- [Problem description] Go through the records and show each line where the word "requests" occurs.

++++++++

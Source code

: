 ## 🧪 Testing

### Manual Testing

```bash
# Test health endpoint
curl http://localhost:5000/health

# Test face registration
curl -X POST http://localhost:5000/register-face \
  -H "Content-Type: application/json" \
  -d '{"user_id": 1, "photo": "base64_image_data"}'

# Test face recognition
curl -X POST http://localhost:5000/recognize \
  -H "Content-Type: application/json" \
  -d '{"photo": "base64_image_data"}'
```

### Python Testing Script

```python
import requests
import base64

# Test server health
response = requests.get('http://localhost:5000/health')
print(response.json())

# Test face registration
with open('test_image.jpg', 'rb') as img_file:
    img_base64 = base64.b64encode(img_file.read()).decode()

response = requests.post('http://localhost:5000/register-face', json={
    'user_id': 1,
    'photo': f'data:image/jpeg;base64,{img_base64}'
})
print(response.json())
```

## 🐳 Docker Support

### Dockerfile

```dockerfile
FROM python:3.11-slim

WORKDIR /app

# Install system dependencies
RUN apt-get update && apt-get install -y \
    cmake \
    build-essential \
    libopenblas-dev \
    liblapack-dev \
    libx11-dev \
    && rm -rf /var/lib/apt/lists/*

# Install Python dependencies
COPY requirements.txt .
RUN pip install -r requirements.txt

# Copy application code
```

++++++++

- [Exercise result]
import requests
response = requests.get('http://localhost:5000/health')
response = requests.post('http://localhost:5000/register-face', json={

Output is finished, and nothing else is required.